Look at every line below and count those containing "that". Answer with the number only.

(Beginning of PROVIDED ENTRIES)

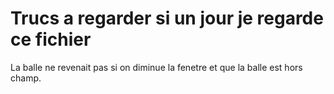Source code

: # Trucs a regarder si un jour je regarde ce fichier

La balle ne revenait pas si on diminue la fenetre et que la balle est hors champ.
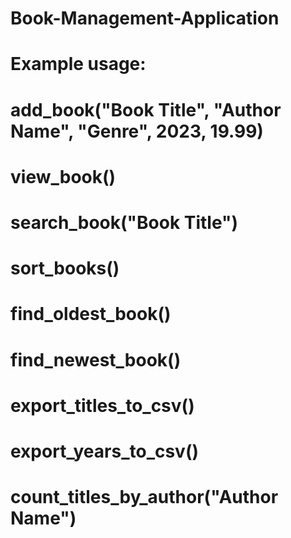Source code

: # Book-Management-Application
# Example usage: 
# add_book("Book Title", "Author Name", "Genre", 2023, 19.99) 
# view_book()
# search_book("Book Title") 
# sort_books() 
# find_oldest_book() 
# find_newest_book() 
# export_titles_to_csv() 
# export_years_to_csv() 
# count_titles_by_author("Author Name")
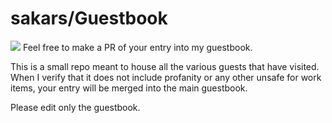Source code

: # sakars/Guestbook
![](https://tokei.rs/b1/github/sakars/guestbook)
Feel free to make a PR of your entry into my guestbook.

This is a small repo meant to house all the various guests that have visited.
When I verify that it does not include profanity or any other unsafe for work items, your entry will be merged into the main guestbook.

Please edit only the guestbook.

(End of PROVIDED ENTRIES)

_RESULT OF THIS TASK_
2